Material for the task >>
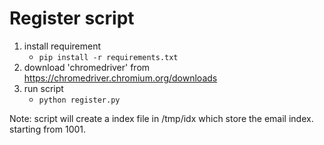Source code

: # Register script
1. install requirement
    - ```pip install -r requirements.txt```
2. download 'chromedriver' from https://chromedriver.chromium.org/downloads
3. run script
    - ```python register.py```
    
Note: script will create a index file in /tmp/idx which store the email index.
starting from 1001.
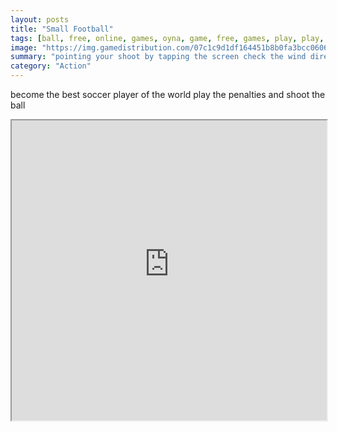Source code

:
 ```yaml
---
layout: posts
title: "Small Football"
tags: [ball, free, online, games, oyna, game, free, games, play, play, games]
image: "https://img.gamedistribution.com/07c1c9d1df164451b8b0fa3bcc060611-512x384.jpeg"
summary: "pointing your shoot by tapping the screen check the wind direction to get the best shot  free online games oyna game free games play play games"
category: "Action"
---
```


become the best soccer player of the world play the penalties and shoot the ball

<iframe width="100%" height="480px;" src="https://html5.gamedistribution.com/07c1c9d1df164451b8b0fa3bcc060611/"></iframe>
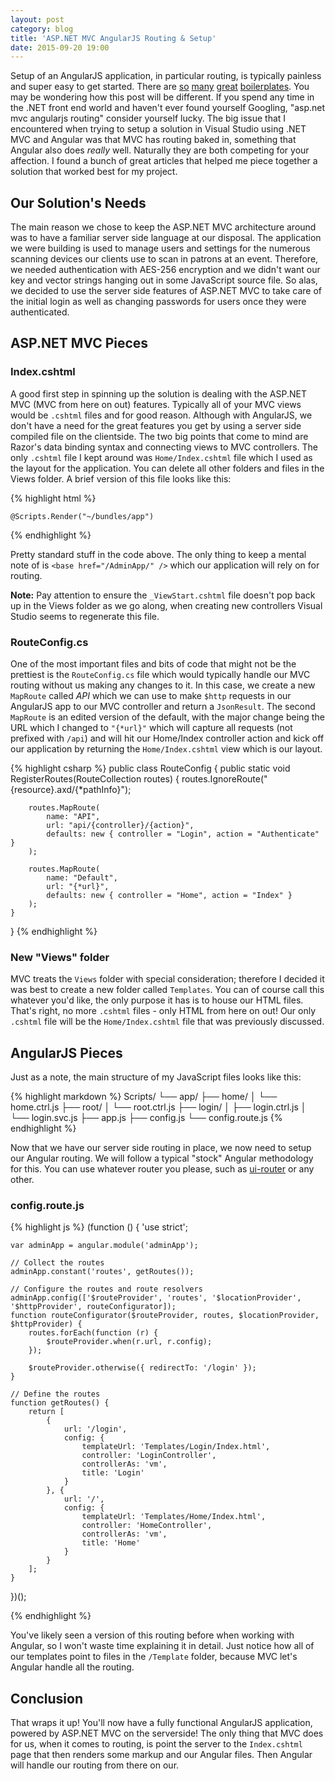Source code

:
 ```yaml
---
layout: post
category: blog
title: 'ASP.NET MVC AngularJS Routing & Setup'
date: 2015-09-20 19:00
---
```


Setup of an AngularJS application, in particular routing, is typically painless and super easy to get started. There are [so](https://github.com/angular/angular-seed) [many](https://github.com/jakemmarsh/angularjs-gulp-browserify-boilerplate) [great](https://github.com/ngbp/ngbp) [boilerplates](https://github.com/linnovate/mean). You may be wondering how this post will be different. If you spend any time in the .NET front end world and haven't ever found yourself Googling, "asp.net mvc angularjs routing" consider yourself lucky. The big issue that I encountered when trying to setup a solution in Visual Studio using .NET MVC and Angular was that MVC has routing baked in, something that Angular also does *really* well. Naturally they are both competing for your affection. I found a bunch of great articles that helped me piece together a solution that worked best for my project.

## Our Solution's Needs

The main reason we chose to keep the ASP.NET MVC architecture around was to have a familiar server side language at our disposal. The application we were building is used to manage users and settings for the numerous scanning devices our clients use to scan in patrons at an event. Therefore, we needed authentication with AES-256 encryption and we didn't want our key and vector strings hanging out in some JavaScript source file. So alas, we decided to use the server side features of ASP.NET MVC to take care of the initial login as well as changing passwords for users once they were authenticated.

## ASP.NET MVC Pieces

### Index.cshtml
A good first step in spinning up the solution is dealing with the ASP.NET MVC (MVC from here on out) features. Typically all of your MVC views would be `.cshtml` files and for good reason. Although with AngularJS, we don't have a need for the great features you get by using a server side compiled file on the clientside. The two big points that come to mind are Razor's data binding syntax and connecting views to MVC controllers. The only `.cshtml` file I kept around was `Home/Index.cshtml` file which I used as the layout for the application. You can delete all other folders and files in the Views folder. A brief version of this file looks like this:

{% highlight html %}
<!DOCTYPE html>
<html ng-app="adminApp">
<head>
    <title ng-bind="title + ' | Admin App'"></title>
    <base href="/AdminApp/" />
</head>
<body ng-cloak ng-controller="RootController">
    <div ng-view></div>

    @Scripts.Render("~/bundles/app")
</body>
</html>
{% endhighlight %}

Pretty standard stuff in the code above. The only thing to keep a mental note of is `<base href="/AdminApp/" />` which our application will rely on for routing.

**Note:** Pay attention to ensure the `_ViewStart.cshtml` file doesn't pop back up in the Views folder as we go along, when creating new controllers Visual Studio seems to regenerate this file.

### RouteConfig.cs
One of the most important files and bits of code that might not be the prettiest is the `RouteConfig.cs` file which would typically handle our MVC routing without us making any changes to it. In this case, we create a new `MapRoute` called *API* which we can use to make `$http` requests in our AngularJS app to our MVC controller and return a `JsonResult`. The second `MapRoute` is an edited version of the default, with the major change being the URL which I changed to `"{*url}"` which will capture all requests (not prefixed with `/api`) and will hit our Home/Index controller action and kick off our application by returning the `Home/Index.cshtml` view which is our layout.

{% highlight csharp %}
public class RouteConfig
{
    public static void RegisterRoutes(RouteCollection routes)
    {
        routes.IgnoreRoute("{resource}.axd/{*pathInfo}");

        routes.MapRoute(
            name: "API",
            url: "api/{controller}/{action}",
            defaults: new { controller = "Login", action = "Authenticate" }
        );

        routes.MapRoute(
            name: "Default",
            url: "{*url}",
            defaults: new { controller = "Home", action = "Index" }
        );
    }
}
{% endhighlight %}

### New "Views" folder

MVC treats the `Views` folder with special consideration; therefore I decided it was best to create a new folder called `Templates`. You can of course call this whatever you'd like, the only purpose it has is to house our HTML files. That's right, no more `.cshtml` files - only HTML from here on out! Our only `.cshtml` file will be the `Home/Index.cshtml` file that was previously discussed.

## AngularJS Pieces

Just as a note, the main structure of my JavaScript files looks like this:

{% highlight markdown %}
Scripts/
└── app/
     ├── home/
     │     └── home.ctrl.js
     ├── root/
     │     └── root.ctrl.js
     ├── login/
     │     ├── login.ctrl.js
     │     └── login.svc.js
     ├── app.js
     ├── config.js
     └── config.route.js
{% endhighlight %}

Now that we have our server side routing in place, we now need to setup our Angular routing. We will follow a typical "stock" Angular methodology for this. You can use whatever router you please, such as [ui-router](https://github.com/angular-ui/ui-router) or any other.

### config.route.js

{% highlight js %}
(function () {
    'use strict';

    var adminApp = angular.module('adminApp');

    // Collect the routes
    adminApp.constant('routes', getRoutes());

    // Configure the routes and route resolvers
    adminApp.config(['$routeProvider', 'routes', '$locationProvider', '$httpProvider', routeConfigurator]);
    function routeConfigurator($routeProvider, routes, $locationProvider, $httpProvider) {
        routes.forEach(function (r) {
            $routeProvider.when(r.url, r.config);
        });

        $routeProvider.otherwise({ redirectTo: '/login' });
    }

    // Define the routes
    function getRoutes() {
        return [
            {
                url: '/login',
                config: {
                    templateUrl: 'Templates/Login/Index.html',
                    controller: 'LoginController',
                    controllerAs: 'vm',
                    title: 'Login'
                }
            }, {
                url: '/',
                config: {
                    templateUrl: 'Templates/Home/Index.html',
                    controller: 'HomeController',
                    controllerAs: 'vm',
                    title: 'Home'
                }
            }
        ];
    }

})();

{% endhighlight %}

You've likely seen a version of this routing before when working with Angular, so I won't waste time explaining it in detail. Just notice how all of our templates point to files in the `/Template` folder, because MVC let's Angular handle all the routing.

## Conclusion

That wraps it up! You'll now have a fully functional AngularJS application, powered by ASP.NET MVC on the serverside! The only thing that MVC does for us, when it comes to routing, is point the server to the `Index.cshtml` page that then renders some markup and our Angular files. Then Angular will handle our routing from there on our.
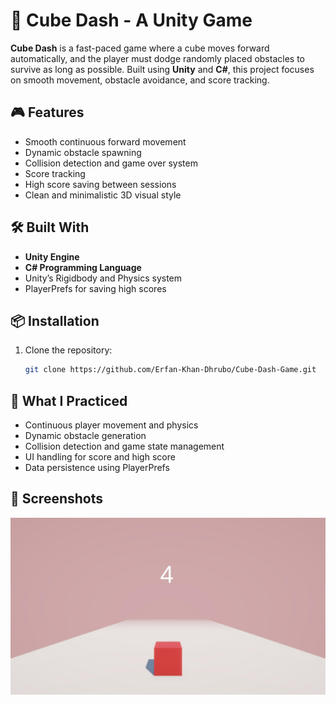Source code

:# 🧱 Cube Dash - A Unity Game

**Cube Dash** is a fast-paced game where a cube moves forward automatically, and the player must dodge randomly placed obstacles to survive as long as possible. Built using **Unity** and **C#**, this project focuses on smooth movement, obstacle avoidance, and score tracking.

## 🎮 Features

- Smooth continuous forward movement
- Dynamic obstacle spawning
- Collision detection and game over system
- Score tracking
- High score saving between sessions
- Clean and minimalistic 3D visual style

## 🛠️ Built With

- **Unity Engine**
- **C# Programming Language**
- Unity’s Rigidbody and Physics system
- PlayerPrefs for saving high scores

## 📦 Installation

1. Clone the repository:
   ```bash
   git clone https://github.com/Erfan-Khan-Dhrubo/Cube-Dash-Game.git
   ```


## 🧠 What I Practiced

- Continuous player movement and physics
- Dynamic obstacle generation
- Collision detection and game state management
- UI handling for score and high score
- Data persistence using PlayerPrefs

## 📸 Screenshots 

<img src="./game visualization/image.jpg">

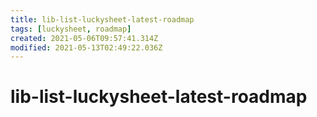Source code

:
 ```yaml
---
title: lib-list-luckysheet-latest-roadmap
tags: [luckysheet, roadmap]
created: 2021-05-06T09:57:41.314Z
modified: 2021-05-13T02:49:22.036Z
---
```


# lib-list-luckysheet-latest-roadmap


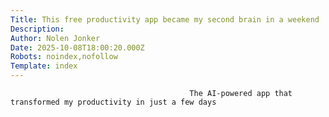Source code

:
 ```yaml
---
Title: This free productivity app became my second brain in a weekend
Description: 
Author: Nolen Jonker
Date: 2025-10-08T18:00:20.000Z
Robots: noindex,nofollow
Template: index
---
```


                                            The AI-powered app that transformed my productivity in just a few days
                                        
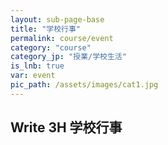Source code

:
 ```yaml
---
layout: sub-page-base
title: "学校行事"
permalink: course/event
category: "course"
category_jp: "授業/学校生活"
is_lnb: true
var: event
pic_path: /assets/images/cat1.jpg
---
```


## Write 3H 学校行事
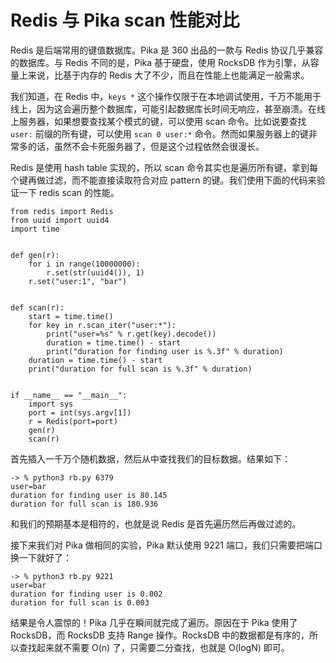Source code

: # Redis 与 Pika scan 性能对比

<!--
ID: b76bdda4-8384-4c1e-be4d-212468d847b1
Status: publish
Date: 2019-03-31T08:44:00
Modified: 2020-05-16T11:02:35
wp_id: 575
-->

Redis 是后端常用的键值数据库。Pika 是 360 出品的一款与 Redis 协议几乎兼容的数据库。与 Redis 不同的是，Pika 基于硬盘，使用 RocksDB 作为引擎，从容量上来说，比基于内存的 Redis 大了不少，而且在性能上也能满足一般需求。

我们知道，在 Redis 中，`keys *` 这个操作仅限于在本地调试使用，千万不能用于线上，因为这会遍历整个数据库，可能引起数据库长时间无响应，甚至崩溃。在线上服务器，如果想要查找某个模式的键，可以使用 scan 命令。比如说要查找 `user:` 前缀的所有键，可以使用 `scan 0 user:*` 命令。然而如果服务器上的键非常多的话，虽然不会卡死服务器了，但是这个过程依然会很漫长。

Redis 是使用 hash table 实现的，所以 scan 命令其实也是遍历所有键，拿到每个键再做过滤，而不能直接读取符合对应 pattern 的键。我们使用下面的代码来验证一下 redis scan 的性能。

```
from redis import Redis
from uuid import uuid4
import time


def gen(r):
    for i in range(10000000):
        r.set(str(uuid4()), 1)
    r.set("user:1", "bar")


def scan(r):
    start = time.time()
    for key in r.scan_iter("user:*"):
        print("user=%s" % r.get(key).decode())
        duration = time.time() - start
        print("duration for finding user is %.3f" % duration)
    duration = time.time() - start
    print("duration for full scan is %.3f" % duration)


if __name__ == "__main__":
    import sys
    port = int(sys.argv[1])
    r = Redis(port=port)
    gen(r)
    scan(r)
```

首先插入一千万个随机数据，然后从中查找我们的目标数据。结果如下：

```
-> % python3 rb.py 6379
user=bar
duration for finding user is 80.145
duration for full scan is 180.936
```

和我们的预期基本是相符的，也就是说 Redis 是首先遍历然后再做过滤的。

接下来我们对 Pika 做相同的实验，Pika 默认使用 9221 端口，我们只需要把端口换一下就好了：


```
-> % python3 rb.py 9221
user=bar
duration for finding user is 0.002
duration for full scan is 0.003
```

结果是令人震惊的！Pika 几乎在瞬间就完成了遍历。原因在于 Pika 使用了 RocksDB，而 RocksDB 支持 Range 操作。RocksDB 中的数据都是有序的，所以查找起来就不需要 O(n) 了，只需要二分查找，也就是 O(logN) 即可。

What is required >>
Reproduce every line of the records containing the string "return".

Completed exercise >>
One of the most important files and bits of code that might not be the prettiest is the `RouteConfig.cs` file which would typically handle our MVC routing without us making any changes to it. In this case, we create a new `MapRoute` called *API* which we can use to make `$http` requests in our AngularJS app to our MVC controller and return a `JsonResult`. The second `MapRoute` is an edited version of the default, with the major change being the URL which I changed to `"{*url}"` which will capture all requests (not prefixed with `/api`) and will hit our Home/Index controller action and kick off our application by returning the `Home/Index.cshtml` view which is our layout.
        return [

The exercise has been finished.